SOUTHERN UKRAINE — The images on the laptop are of a ghost town. The camera looking down swivels and zooms in on a burnt-out school.
Sitting in the back of a Ukrainian military van, hidden under camouflage netting, Sacha is monitoring video from a surveillance drone. His team just launched the drone off a 30-foot-long slingshot. It’s now crossed the front line and is peering into a Russian-occupied village.
Sacha zooms in further.
“You see the burned machines,” he says, pointing to a pair of rust-red metal casings in the school yard. A turret comes into view as the drone, flying nearly one kilometer above the village, crosses over the school. “That’s a burnt tank,” Sacha says.
There are no cars moving in the streets. No pedestrians. It appears to Sacha that all the residents of the village have fled. Various animals wander from yard to yard.
“You can see the cows,” he says, pointing at the screen. “They don’t belong to anyone anymore. Unfortunately, animals also suffer in this war.”
Their job for the day is to determine whether Russian forces have pulled back entirely from this village. The area is contested and the Ukrainians have shelled it heavily with artillery in recent days. “We got this task from intelligence this morning,” Sacha says, referring to the Ukrainian military intelligence service.
The resolution of the live-streamed video is good enough that Sacha says he can recognize stray dogs by sight in many of the villages he monitors.
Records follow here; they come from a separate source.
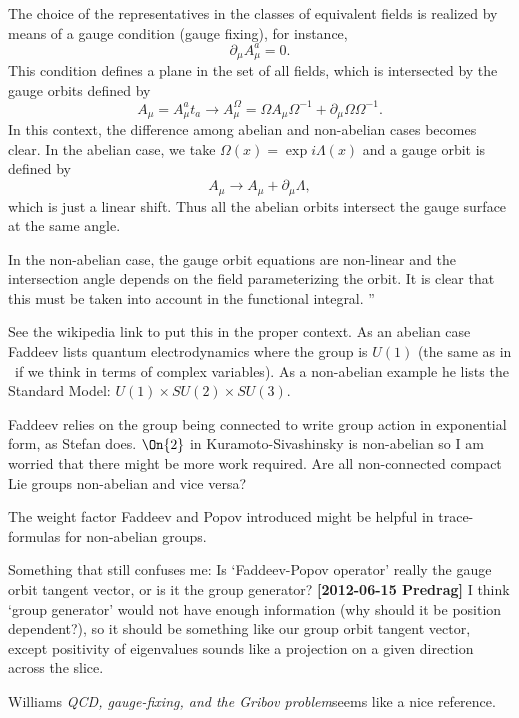 \begin{description}
The choice of the representatives in the classes of equivalent fields is
realized by means of a gauge condition (gauge fixing), for instance,
\[
    \partial_{\mu} A_{\mu}^{a} = 0 .
\]
This condition defines a plane in the set of all fields, which is
intersected by the gauge orbits defined by
\[
    A_{\mu} = A_{\mu}^{a}t_{a} \to A_{\mu}^{\Omega}
            = \Omega A_{\mu} \Omega^{-1} + \partial_{\mu} \Omega \Omega^{-1} .
\]
In this context, the difference among abelian and non-abelian cases
becomes clear. In the abelian case, we take $\Omega(x) =
\exp{i\Lambda(x)}$ and a gauge orbit is defined by
\[
    A_{\mu} \to A_{\mu} + \partial_{\mu} \Lambda ,
\]
which is just a linear shift. Thus all the abelian orbits intersect the
gauge surface at the same angle.

In the non-abelian case, the gauge orbit equations are non-linear and the
intersection angle depends on the field parameterizing the orbit. It is
clear that this must be taken into account in the functional integral.
'' %

See the wikipedia link to put this in the proper context. As an abelian
case Faddeev lists quantum electrodynamics where the group is $U(1)$ (the
same as in \cLe\ if we think in terms of complex variables). As a
non-abelian example he lists the Standard Model: $U(1)\times SU(2) \times
SU(3)$.

Faddeev relies on the group being connected to write group action in
exponential form, as Stefan does. $\On{2}$ in Kuramoto-Sivashinsky is
non-abelian so I am worried that there might be more work required. Are
all non-connected compact Lie groups non-abelian and vice versa?

The weight factor Faddeev and Popov introduced might be helpful in
trace-formulas for non-abelian groups.

\item[2012-06-15 Evangelos]
Something that still confuses me: Is `Faddeev-Popov operator' really the
gauge orbit tangent vector, or is it the group generator? {\bf
[2012-06-15 Predrag]} I think `group generator' would not have enough
information (why should it be position dependent?), so it should be
something like our group orbit tangent vector, except positivity of
eigenvalues sounds like a projection on a given direction across the
slice.

\item[2013-11-27  Predrag]
Williams {\em {QCD}, gauge-fixing, and the {Gribov}
problem}seems like a nice reference.


\end{description}
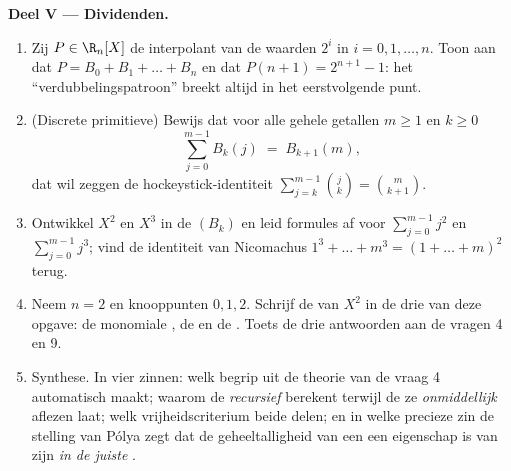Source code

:\begin{problem}
\medskip
\noindent\textbf{Deel V --- Dividenden.}
\begin{enumerate}[resume]
  \item Zij $P \in \R_n[X]$ de interpolant van de waarden $2^i$ in
        $i = 0, 1, \dots, n$. Toon aan dat $P = B_0 + B_1 + \dots +
        B_n$ en dat $P(n + 1) = 2^{n+1} - 1$: het
        ``verdubbelingspatroon'' breekt altijd in het
        eerstvolgende punt.
  \item (Discrete primitieve) Bewijs dat voor alle gehele getallen
        $m \geq 1$ en $k \geq 0$
        \[
        \sum_{j=0}^{m-1} B_k(j) \;=\; B_{k+1}(m),
        \]
        dat wil zeggen de hockeystick-identiteit $\sum_{j=k}^{m-1}
        \binom{j}{k} = \binom{m}{k+1}$.
  \item Ontwikkel $X^2$ en $X^3$ in de  $(B_k)$ en leid
         formules af voor $\sum_{j=0}^{m-1} j^2$ en
        $\sum_{j=0}^{m-1} j^3$; vind de identiteit van Nicomachus
        $1^3 + \dots + m^3 = (1 + \dots + m)^2$ terug.
  \item Neem $n = 2$ en knooppunten $0, 1, 2$. Schrijf de
         van $X^2$ in de drie  van deze opgave: de
        monomiale , de  en de .
        Toets de drie antwoorden aan de vragen 4 en 9.
  \item Synthese. In vier zinnen: welk begrip uit de theorie van de
         vraag 4 automatisch maakt; waarom de
          \emph{recursief} berekent terwijl
        de  ze \emph{onmiddellijk} aflezen laat; welk
        vrijheidscriterium beide  delen; en in welke precieze
        zin de stelling van Pólya zegt dat de geheeltalligheid van
        een  een eigenschap is van zijn  \emph{in
        de juiste }.
\end{enumerate}
\end{problem}

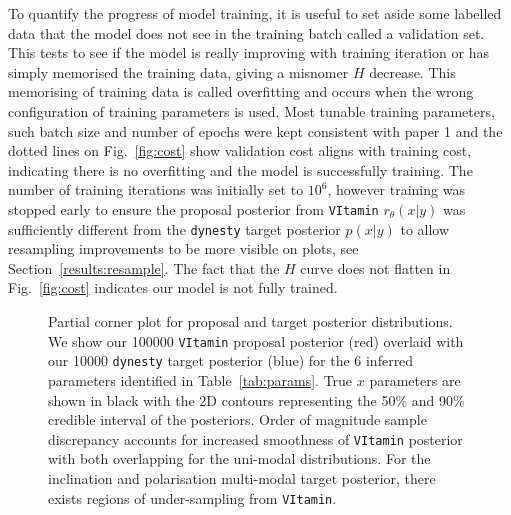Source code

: \documentclass[a4paper]{jpconf}
\begin{document}
To quantify the progress of model training, it is useful to set aside some labelled data that the model does not see in the training batch called a validation set. This tests to see if the model is really improving with training iteration or has simply memorised the training data, giving a misnomer $H$ decrease. This memorising of training data is called overfitting and occurs when the wrong configuration of training parameters is used. Most tunable training parameters, such batch size and number of epochs were kept consistent with paper 1 and the dotted lines on Fig.~\ref{fig:cost} show validation cost aligns with training cost, indicating there is no overfitting and the model is successfully training. The number of training iterations was initially set to $10^6$, however training was stopped early to ensure the proposal posterior from \texttt{VItamin} $r_\theta(x|y)$ was sufficiently different from the \texttt{dynesty} target posterior $p(x|y)$ to allow resampling improvements to be more visible on plots, see Section~\ref{results:resample}. The fact that the $H$ curve does not flatten in Fig.~\ref{fig:cost} indicates our model is not fully trained. 

\begin{figure}
	\caption{Partial corner plot for proposal and target posterior distributions. We show our 100000 \texttt{VItamin} proposal posterior (red) overlaid with our 10000 \texttt{dynesty} target  posterior (blue) for the 6 inferred parameters identified in Table~\ref{tab:params}. True $x$ parameters are shown in black with the 2D contours representing the 50\% and 90\% credible interval of the posteriors. Order of magnitude sample discrepancy accounts for increased smoothness of \texttt{VItamin} posterior with both overlapping for the uni-modal distributions. For the inclination and polarisation multi-modal target posterior, there exists regions of under-sampling from \texttt{VItamin}.}
	\label{fig:vit_train_corner}
\end{figure}
\end{document}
The drone stores even higher-resolution images in an on-board memory chip that his team can analyze more closely once the drone returns.
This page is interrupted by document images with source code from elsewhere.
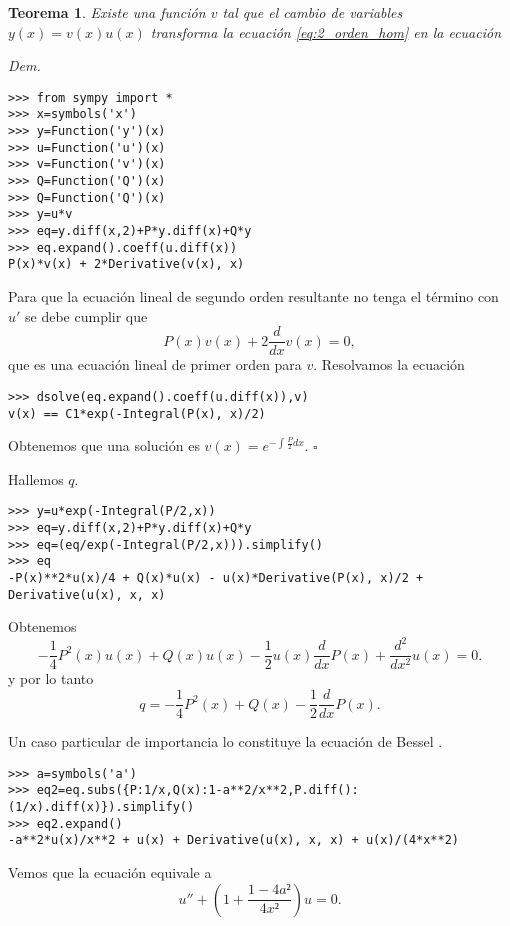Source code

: \documentclass{article}
\newenvironment{demo}{\noindent\emph{Dem.}}{{\hspace*{\fill}$\square$} \newline\vspace{5pt}}
\newtheorem{teorema}{Teorema}[section]
\begin{document}
\begin{teorema} Existe una función $v$ tal que el cambio de variables $y(x)=v(x)u(x)$ transforma la ecuación \eqref{eq:2_orden_hom} en la ecuación
\end{teorema}
\begin{demo} 
\begin{lstlisting}
>>> from sympy import *
>>> x=symbols('x')
>>> y=Function('y')(x)
>>> u=Function('u')(x)
>>> v=Function('v')(x)
>>> Q=Function('Q')(x)
>>> Q=Function('Q')(x)
>>> y=u*v
>>> eq=y.diff(x,2)+P*y.diff(x)+Q*y
>>> eq.expand().coeff(u.diff(x))
P(x)*v(x) + 2*Derivative(v(x), x)

\end{lstlisting}

Para que la ecuación lineal de segundo orden resultante no tenga el término con $u'$ se debe cumplir que
\[ P{\left (x \right )} v{\left (x \right )} + 2 \frac{d}{d x} v{\left (x \right )}=0,\]
que es una ecuación lineal de primer orden para $v$. Resolvamos la ecuación

\begin{lstlisting}
>>> dsolve(eq.expand().coeff(u.diff(x)),v)
v(x) == C1*exp(-Integral(P(x), x)/2)
\end{lstlisting}

Obtenemos que una solución es $v(x)=e^{-\int\frac{P}{2}dx}$.
\end{demo}

Hallemos $q$.
\begin{lstlisting}
>>> y=u*exp(-Integral(P/2,x))
>>> eq=y.diff(x,2)+P*y.diff(x)+Q*y
>>> eq=(eq/exp(-Integral(P/2,x))).simplify()
>>> eq
-P(x)**2*u(x)/4 + Q(x)*u(x) - u(x)*Derivative(P(x), x)/2 + Derivative(u(x), x, x)
\end{lstlisting}


Obtenemos
\[\boxed{- \frac{1}{4} P^{2}{\left (x \right )} u{\left (x \right )} + Q{\left (x \right 
)} u{\left (x \right )} - \frac{1}{2} u{\left (x \right )} \frac{d}{d x} P{\left
 (x \right )} + \frac{d^{2}}{d x^{2}}  u{\left (x \right )}=0}.\]
y por lo tanto
\[\boxed{q=- \frac{1}{4} P^{2}{\left (x \right )} + Q{\left (x \right )} - \frac{1}{2} \frac{d}{d x} P{\left (x \right )}}.\]
 
\begin{ejemplo} Un caso particular de importancia lo constituye la ecuación de Bessel
 .

\begin{lstlisting}
>>> a=symbols('a') 
>>> eq2=eq.subs({P:1/x,Q(x):1-a**2/x**2,P.diff():(1/x).diff(x)}).simplify()
>>> eq2.expand()
-a**2*u(x)/x**2 + u(x) + Derivative(u(x), x, x) + u(x)/(4*x**2)
\end{lstlisting}

Vemos que la ecuación equivale a
\begin{equation}\label{bessel_normal}\boxed{u''+\left(1+\frac{1-4a²}{4x²}\right)u=0}.
\end{equation}
\end{ejemplo}
\end{document}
“The day before yesterday, the enemy truck was in the yard there,” Sacha says, leaning closer to the laptop. “Now the truck is gone.”
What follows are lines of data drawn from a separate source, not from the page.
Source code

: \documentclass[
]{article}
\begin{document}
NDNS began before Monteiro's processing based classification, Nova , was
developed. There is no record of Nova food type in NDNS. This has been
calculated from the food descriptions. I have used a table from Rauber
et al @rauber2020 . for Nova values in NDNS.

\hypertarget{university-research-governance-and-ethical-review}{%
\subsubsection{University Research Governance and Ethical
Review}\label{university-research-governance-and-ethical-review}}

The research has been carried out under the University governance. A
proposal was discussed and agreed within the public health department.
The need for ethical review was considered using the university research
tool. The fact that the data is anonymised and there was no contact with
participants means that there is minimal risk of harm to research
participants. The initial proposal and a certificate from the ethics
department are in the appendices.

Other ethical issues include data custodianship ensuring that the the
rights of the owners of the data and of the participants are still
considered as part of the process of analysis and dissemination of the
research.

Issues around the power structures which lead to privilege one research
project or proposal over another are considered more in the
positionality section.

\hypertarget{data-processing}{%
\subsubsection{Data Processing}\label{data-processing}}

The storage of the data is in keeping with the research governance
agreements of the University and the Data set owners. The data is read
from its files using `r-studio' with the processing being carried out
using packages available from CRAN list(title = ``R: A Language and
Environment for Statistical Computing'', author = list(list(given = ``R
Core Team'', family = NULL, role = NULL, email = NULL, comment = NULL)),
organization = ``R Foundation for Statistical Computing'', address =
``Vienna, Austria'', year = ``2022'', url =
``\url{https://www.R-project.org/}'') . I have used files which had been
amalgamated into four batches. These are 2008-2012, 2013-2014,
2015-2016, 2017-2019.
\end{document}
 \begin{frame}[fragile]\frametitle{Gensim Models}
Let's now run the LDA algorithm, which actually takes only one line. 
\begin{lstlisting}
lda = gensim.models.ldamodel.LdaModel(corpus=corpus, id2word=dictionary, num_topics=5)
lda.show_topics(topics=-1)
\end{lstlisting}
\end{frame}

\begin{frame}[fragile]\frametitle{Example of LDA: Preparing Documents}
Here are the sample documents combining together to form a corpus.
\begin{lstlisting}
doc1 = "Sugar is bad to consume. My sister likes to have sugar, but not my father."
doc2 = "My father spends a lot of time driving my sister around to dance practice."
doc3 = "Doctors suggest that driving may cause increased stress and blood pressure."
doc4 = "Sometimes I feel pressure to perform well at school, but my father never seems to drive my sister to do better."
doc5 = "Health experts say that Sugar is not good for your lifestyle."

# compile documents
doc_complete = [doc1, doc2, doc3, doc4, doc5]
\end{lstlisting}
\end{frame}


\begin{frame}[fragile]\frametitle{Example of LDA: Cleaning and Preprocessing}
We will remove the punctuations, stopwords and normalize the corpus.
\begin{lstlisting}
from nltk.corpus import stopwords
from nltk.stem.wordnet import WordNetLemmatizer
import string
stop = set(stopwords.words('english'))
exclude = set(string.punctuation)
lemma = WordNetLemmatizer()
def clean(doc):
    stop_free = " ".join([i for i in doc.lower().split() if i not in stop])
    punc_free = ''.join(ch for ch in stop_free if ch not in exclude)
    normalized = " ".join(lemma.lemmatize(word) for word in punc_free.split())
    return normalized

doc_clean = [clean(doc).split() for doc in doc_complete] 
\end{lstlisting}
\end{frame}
The unit is named for a popular fictional character
This Ukrainian drone unit is named Karlson after a flying character from a classic Swedish children’s book, Karlsson on the Roof.
They’ve allowed NPR to visit them under the condition that their full names and location are not disclosed.
The team uses various small drones that you can buy at an electronics store for a few thousand dollars. On this day, they’re operating their largest fixed-wing drone. They raised tens of thousands of dollars to purchase this online. It looks like a miniature plane, with a camera mounted on its nose.
The Karlson aerial surveillance team is officially a territorial defense unit. In Ukraine, just about anyone can set up a territorial defense unit. Some of them are simply a bunch of guys with AK-47s who take turns manning checkpoints outside villages. Others are fully equipped infantry units that have been incorporated into the armed forces.
Karlson is made up of 23 men, mostly in their 30s, from the Dnipro area. Prior to the Russian invasion, none had military experience. The commander, who goes by the nom de guerre “Playboy,” says everyone on the team has different backgrounds. Playboy used to run his own business.
“We have technical specialists, IT specialists,” he says.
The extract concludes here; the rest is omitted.